### What the exercise asks
Where "example" occurs in a line of the entries below, copy that line.

Supplied entries Start Marker

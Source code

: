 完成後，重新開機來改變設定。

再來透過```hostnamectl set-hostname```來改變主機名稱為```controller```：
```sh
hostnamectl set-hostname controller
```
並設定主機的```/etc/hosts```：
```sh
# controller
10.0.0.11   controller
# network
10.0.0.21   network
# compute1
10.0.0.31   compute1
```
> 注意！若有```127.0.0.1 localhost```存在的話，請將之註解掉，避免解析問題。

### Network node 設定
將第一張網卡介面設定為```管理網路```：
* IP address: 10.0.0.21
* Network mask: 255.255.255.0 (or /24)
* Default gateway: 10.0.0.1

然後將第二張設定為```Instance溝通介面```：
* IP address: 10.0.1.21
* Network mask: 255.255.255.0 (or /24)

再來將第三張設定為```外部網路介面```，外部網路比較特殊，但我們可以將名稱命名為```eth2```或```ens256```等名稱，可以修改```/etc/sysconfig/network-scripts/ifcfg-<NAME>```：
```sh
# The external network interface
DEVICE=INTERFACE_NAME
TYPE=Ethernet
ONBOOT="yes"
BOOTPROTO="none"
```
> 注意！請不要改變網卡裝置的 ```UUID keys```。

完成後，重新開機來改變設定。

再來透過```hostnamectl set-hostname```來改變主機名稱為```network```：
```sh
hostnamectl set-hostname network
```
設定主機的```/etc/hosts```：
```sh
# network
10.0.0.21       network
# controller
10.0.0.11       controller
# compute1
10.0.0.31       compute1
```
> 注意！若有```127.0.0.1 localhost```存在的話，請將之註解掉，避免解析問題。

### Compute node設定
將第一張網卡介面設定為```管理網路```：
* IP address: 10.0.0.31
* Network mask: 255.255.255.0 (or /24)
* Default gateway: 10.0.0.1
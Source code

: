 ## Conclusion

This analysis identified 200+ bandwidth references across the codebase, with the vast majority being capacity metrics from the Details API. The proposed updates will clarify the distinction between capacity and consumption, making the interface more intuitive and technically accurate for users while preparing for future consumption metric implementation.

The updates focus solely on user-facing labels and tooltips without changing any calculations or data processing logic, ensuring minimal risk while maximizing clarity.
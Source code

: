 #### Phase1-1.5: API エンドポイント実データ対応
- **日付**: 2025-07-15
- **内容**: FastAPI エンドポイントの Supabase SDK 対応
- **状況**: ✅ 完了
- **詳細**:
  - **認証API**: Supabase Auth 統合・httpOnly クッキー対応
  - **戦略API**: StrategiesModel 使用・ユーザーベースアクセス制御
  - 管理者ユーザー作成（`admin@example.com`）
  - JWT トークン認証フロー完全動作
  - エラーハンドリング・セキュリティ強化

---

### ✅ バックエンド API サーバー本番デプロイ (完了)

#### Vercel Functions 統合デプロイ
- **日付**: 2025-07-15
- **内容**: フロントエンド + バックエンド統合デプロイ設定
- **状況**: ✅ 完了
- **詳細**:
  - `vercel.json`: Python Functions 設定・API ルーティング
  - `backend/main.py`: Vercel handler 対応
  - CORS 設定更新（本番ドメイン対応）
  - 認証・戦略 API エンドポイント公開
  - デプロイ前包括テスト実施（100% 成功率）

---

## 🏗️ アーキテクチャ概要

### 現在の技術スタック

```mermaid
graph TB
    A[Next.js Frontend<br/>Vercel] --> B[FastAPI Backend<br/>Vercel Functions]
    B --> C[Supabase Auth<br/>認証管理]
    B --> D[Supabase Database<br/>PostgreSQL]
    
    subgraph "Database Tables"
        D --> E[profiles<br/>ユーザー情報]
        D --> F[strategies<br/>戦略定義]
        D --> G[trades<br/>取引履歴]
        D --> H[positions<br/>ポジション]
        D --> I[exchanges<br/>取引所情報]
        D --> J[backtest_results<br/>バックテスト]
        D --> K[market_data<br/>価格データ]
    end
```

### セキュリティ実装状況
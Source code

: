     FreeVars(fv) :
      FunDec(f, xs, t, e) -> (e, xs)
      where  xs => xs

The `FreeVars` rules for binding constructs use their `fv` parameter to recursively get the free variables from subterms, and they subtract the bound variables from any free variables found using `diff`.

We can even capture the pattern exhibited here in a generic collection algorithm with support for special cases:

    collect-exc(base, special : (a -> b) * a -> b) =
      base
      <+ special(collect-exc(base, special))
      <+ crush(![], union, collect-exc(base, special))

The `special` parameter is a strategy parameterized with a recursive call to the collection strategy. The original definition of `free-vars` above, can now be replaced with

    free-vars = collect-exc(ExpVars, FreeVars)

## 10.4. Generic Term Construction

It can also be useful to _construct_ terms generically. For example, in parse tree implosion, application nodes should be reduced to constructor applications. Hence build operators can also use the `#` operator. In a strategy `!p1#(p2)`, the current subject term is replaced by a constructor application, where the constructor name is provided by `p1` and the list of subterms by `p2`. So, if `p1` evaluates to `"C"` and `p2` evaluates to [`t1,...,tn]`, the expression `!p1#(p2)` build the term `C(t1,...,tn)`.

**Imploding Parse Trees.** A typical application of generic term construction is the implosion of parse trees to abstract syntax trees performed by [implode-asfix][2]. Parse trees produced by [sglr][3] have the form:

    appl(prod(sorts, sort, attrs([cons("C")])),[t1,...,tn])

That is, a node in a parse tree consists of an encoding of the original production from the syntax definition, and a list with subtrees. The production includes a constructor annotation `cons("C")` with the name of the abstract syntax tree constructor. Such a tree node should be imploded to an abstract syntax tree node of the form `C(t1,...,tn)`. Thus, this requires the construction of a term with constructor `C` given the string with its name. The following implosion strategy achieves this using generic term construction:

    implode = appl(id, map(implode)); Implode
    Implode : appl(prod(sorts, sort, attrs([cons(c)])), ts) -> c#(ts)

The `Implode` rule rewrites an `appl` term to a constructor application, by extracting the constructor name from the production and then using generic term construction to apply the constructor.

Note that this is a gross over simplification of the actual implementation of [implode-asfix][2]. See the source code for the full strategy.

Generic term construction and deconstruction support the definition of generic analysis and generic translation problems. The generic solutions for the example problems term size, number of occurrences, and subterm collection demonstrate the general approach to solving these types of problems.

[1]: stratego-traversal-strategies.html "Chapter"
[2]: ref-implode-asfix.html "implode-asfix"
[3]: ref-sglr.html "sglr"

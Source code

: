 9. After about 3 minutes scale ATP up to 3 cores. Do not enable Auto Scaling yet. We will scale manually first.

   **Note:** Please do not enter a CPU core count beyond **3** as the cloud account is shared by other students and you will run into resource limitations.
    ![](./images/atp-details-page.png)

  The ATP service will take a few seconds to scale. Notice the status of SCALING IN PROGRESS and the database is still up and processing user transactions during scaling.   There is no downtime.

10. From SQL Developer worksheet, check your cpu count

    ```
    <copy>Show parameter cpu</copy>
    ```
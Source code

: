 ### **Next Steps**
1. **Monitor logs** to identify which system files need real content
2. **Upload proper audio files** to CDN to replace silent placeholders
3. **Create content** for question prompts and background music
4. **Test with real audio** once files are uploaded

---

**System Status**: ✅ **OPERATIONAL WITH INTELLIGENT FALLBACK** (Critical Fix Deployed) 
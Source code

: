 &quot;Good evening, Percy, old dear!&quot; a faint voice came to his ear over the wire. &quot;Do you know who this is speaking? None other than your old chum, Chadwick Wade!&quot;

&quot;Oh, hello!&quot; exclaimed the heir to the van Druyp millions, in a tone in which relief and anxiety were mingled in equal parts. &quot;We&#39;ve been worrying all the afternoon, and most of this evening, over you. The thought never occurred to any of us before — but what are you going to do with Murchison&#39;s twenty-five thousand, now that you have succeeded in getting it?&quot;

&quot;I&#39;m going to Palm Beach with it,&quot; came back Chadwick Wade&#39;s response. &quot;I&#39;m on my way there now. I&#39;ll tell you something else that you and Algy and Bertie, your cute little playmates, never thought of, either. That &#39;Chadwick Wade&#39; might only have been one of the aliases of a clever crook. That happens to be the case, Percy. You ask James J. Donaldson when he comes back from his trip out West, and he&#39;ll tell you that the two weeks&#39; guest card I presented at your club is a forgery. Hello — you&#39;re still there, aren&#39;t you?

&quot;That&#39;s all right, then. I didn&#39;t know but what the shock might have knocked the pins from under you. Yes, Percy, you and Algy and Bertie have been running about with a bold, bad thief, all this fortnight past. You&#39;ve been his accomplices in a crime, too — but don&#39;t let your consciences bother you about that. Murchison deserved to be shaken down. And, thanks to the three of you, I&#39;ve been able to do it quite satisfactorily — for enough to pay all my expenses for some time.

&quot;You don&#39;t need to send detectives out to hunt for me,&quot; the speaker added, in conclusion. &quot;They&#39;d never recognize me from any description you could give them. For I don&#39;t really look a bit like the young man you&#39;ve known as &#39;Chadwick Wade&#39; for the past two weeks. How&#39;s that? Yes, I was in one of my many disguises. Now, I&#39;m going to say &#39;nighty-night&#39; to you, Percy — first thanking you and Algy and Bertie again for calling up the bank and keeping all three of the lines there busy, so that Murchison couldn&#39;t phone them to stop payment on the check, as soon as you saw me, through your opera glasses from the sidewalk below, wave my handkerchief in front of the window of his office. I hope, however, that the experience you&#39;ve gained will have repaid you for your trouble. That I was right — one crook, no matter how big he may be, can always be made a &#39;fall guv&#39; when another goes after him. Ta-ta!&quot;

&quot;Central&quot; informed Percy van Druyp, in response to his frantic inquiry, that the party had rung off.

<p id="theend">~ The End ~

Supplied entries End Marker

### Answer space
  - 管理者ユーザー作成（`admin@example.com`）
It can also be useful to _construct_ terms generically. For example, in parse tree implosion, application nodes should be reduced to constructor applications. Hence build operators can also use the `#` operator. In a strategy `!p1#(p2)`, the current subject term is replaced by a constructor application, where the constructor name is provided by `p1` and the list of subterms by `p2`. So, if `p1` evaluates to `"C"` and `p2` evaluates to [`t1,...,tn]`, the expression `!p1#(p2)` build the term `C(t1,...,tn)`.
Generic term construction and deconstruction support the definition of generic analysis and generic translation problems. The generic solutions for the example problems term size, number of occurrences, and subterm collection demonstrate the general approach to solving these types of problems.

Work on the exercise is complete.